# Found an odd bug in spring culture



## Azurel (Aug 5, 2010)

I was feeding out some springs this morning to some froglets and found a weird bug in one of my spring cultures. I have never seen anything other then springs in this culture or infact in any of my cultures. This was in one of my oldest cultures.... At first I thought it was some other type of spring cause it sprang like a spring but then I couldn't get it to do it again so I though maybe it's not.... Any ideas? Bug IDs are not my forte..

No ID bug


----------



## Pumilo (Sep 4, 2010)

Have you ever kept giant black Tomocerus? They can range from black to silver to tan, all within the same culture.


----------



## Azurel (Aug 5, 2010)

Pumilo said:


> Have you ever kept giant black Tomocerus? They can range from black to silver to tan, all within the same culture.


Yea the culture I got from you....Still going strong....Didn't seem like a spring but that was my first impression.....Thanks Doug


----------



## Pumilo (Sep 4, 2010)

Ok, then I'm going with Giant Black Tomocerus.


----------



## Pumilo (Sep 4, 2010)

Oh, and thanks for exposing my feeble memory!

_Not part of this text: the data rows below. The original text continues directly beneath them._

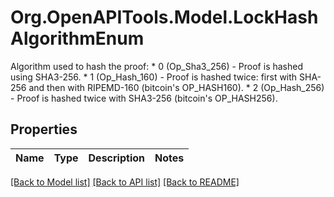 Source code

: # Org.OpenAPITools.Model.LockHashAlgorithmEnum
Algorithm used to hash the proof: * 0 (Op_Sha3_256) - Proof is hashed using SHA3-256. * 1 (Op_Hash_160) - Proof is hashed twice: first with SHA-256 and then with RIPEMD-160 (bitcoin's OP_HASH160). * 2 (Op_Hash_256) - Proof is hashed twice with SHA3-256 (bitcoin's OP_HASH256). 

## Properties

Name | Type | Description | Notes
------------ | ------------- | ------------- | -------------

[[Back to Model list]](../README.md#documentation-for-models) [[Back to API list]](../README.md#documentation-for-api-endpoints) [[Back to README]](../README.md)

I guess they put "senior" under my name for a reason.


----------



## Alexandre8100 (Sep 7, 2012)

Great sharing...
Thanks for sharing this...


----------



## Ilovebugs (Jul 28, 2012)

Kinda looks like a springtail.


----------



## bobrez (Sep 10, 2011)

Nice pic, now I know what they look like


----------



## fieldnstream (Sep 11, 2009)

I think that is a Narwhal


----------